Kernel development
Brief items
Kernel release status
The current 2.6 development kernel is 2.6.26-rc6, released by Linus on June 12. "I'd like to say that the diffs are shrinking and things are calming down, but I'd be lying. Another week, another -rc, and I another 350 commits." See the long-format changelog for all the details.
As of this writing, some 140 commits have gone into the mainline git repository since the 2.6.26-rc6 release. They include a number of fixes and a new driver for FM3130 realtime clocks.
The current -mm tree is 2.6.26-rc5-mm3. Says Andrew:
"The aim here is to get all the stupid bugs out of the way so that
some serious MM testing can be performed.

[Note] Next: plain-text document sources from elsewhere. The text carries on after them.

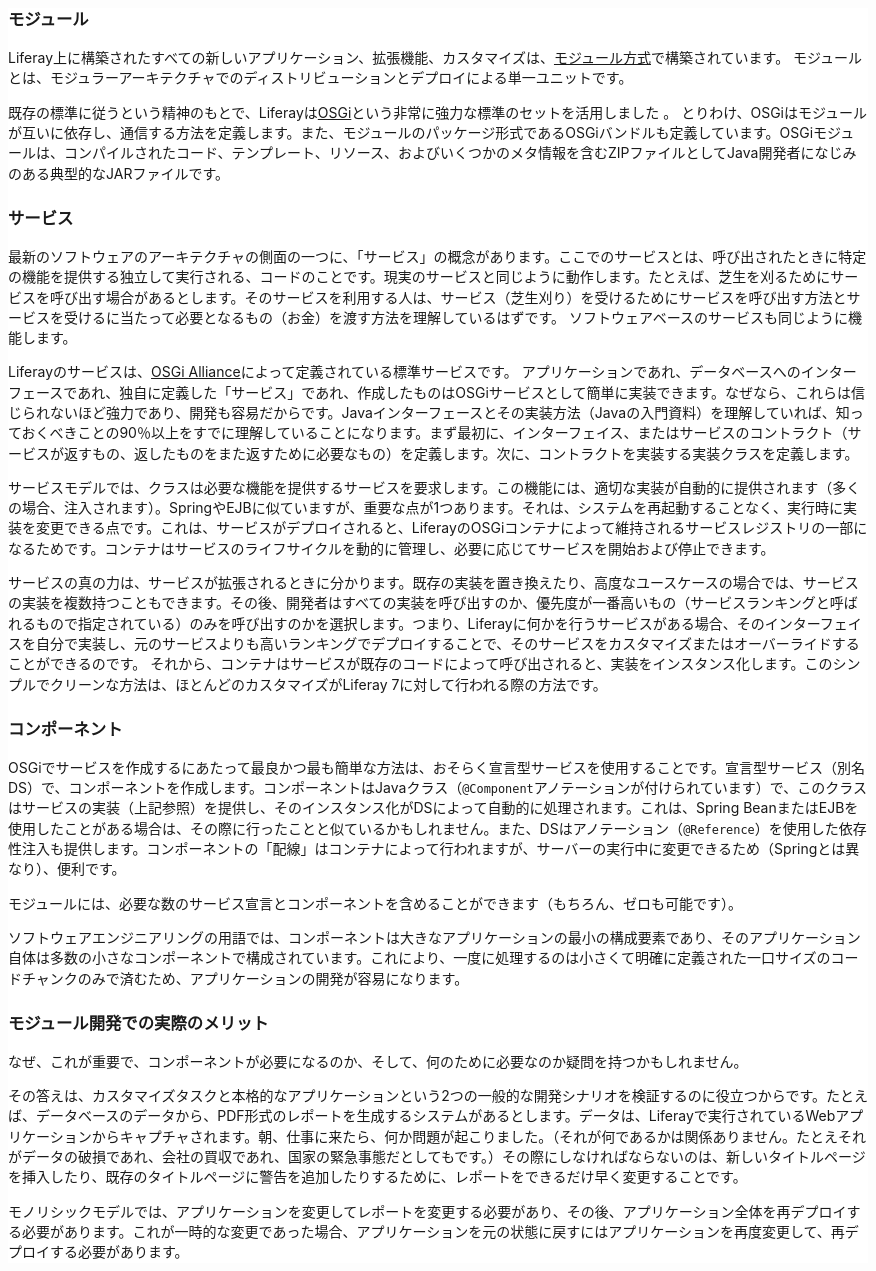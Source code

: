 ### モジュール

Liferay上に構築されたすべての新しいアプリケーション、拡張機能、カスタマイズは、[モジュール方式](/docs/7-1/tutorials/-/knowledge_base/t/the-benefits-of-modularity)で構築されています。
モジュールとは、モジュラーアーキテクチャでのディストリビューションとデプロイによる単一ユニットです。

既存の標準に従うという精神のもとで、Liferayは[OSGi](https://www.osgi.org/developer/)という非常に強力な標準のセットを活用しました 。
とりわけ、OSGiはモジュールが互いに依存し、通信する方法を定義します。また、モジュールのパッケージ形式であるOSGiバンドルも定義しています。OSGiモジュールは、コンパイルされたコード、テンプレート、リソース、およびいくつかのメタ情報を含むZIPファイルとしてJava開発者になじみのある典型的なJARファイルです。

### サービス

最新のソフトウェアのアーキテクチャの側面の一つに、「サービス」の概念があります。ここでのサービスとは、呼び出されたときに特定の機能を提供する独立して実行される、コードのことです。現実のサービスと同じように動作します。たとえば、芝生を刈るためにサービスを呼び出す場合があるとします。そのサービスを利用する人は、サービス（芝生刈り）を受けるためにサービスを呼び出す方法とサービスを受けるに当たって必要となるもの（お金）を渡す方法を理解しているはずです。
ソフトウェアベースのサービスも同じように機能します。

Liferayのサービスは、[OSGi Alliance](https://www.osgi.org/about-us/)によって定義されている標準サービスです。
アプリケーションであれ、データベースへのインターフェースであれ、独自に定義した「サービス」であれ、作成したものはOSGiサービスとして簡単に実装できます。なぜなら、これらは信じられないほど強力であり、開発も容易だからです。Javaインターフェースとその実装方法（Javaの入門資料）を理解していれば、知っておくべきことの90％以上をすでに理解していることになります。まず最初に、インターフェイス、またはサービスのコントラクト（サービスが返すもの、返したものをまた返すために必要なもの）を定義します。次に、コントラクトを実装する実装クラスを定義します。

サービスモデルでは、クラスは必要な機能を提供するサービスを要求します。この機能には、適切な実装が自動的に提供されます（多くの場合、注入されます）。SpringやEJBに似ていますが、重要な点が1つあります。それは、システムを再起動することなく、実行時に実装を変更できる点です。これは、サービスがデプロイされると、LiferayのOSGiコンテナによって維持されるサービスレジストリの一部になるためです。コンテナはサービスのライフサイクルを動的に管理し、必要に応じてサービスを開始および停止できます。

サービスの真の力は、サービスが拡張されるときに分かります。既存の実装を置き換えたり、高度なユースケースの場合では、サービスの実装を複数持つこともできます。その後、開発者はすべての実装を呼び出すのか、優先度が一番高いもの（サービスランキングと呼ばれるもので指定されている）のみを呼び出すのかを選択します。つまり、Liferayに何かを行うサービスがある場合、そのインターフェイスを自分で実装し、元のサービスよりも高いランキングでデプロイすることで、そのサービスをカスタマイズまたはオーバーライドすることができるのです。
それから、コンテナはサービスが既存のコードによって呼び出されると、実装をインスタンス化します。このシンプルでクリーンな方法は、ほとんどのカスタマイズがLiferay 7に対して行われる際の方法です。

### コンポーネント

OSGiでサービスを作成するにあたって最良かつ最も簡単な方法は、おそらく宣言型サービスを使用することです。宣言型サービス（別名DS）で、コンポーネントを作成します。コンポーネントはJavaクラス（`@Component`アノテーションが付けられています）で、このクラスはサービスの実装（上記参照）を提供し、そのインスタンス化がDSによって自動的に処理されます。これは、Spring BeanまたはEJBを使用したことがある場合は、その際に行ったことと似ているかもしれません。また、DSはアノテーション（`@Reference`）を使用した依存性注入も提供します。コンポーネントの「配線」はコンテナによって行われますが、サーバーの実行中に変更できるため（Springとは異なり）、便利です。

モジュールには、必要な数のサービス宣言とコンポーネントを含めることができます（もちろん、ゼロも可能です）。

ソフトウェアエンジニアリングの用語では、コンポーネントは大きなアプリケーションの最小の構成要素であり、そのアプリケーション自体は多数の小さなコンポーネントで構成されています。これにより、一度に処理するのは小さくて明確に定義された一口サイズのコードチャンクのみで済むため、アプリケーションの開発が容易になります。

### モジュール開発での実際のメリット

 なぜ、これが重要で、コンポーネントが必要になるのか、そして、何のために必要なのか疑問を持つかもしれません。

その答えは、カスタマイズタスクと本格的なアプリケーションという2つの一般的な開発シナリオを検証するのに役立つからです。たとえば、データベースのデータから、PDF形式のレポートを生成するシステムがあるとします。データは、Liferayで実行されているWebアプリケーションからキャプチャされます。朝、仕事に来たら、何か問題が起こりました。（それが何であるかは関係ありません。たとえそれがデータの破損であれ、会社の買収であれ、国家の緊急事態だとしてもです。）その際にしなければならないのは、新しいタイトルページを挿入したり、既存のタイトルページに警告を追加したりするために、レポートをできるだけ早く変更することです。

モノリシックモデルでは、アプリケーションを変更してレポートを変更する必要があり、その後、アプリケーション全体を再デプロイする必要があります。これが一時的な変更であった場合、アプリケーションを元の状態に戻すにはアプリケーションを再度変更して、再デプロイする必要があります。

" Among other things, this
release contains the latest version of the pageout scalability patches (see
below).
The current stable 2.6 kernel is 2.6.25.7, released on June 16. It contains a rather long list of important fixes.
Kernel development news
Why some drivers are not merged early
Arjan van de Ven's kernel oops report always makes for interesting reading; it is a quick summary of what is making the most kernels crash over the past week. It thus points to where some of the most urgent bugs are to be found. Sometimes, though, this report can raise larger issues as well. Consider the June 16 report, which notes that quite a few kernel crashes were the result of a not-quite-ready wireless update shipped by Fedora. Ingo Molnar was quick to jump on this report with a process-related complaint:
Same for Nouveau: Fedora carries it and i dont understand why such a major piece of work is not done in mainline and not _helped by_ mainline.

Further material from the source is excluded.